Rock and Roll
Independent games have never been so good - and that's good for everyone
A couple of years ago, it all seemed over for small teams. As generation after relentless generation of hardware marched forward, game budgets climbed exponentially - and with them, the size of team required to build a modern videogame. Industry insiders speculated openly on whether independent developers would be able to survive in a market that demanded such large scale enterprise. The concept of trying to get an unusual or innovative idea through a system where GBP 10 million was rapidly starting to look like the entry point was utterly daunting.

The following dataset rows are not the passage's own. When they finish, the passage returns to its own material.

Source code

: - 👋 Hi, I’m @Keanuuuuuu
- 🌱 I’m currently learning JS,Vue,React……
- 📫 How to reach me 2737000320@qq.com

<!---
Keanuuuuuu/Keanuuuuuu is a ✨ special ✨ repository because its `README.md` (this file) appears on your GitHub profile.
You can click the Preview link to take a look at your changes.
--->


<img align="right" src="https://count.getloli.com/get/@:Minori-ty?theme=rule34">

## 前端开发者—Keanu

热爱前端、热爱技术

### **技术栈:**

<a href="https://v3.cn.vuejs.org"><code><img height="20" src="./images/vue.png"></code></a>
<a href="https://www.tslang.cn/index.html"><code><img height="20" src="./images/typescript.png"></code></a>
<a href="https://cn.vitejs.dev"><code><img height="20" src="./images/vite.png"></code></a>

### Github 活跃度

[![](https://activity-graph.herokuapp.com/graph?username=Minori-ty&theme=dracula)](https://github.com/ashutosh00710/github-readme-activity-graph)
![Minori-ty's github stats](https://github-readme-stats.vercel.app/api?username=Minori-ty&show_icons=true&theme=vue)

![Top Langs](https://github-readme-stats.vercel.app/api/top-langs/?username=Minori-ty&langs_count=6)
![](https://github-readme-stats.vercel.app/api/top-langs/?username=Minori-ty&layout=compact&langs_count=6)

Yet today, the independent game development scene is thriving, as stories from the GamesIndustry.biz Scotland Week has shown. If anything, it's more successful - commercially, creatively, artistically - than it's ever been. From tiny teams working within larger publishers and developers on nimble, rapidly prototyped and launched projects, through to independent developers crafting games in their bedrooms, small teams are quite definitely back in business.
The reason for this resurgence, of course, is the emergence of new distribution methods. Xbox Live Arcade has been accused of being stuffed with too many retro re-releases, but wins a lot of brownie points for games like the utterly fantastic Braid - which joins a line-up of original content that gets more impressive from month to month. Sony's PlayStation Network and Nintendo's WiiWare have done an excellent job of bringing some variety to the table, each offering slightly different business models, interfaces and, of course, hardware capabilities.
Traditionally, however, independent games have been most at home on the PC - and that's still the case to a very large degree. The PC remains the platform of choice for developers starting out on new projects, largely because of the lack of any licensing or publishing restrictions.
If you own a PC, you can develop games for it; if you develop a game, you can distribute it online without having to woo a publisher or platform holder. Extremely cheap web-hosting, accessible payment systems like PayPal and Google Checkout and the growing power of online word of mouth have even conspired to create an environment where teams with good games can set up their own distribution systems with relative ease.
Then there's Steam - Valve's digital distribution platform, which is so dedicated to the indie games scene that it's actually got "Indie" as one of its primary store categories. With the system becoming increasingly popular among game publishers and PC gamers alike (at this stage, it's an active source of frustration when a new game isn't on Steam - and for me, at least, it significantly reduces the chances that I'll buy the game if it isn't there), the presence of indie games provides a prominent store front for the whole sector.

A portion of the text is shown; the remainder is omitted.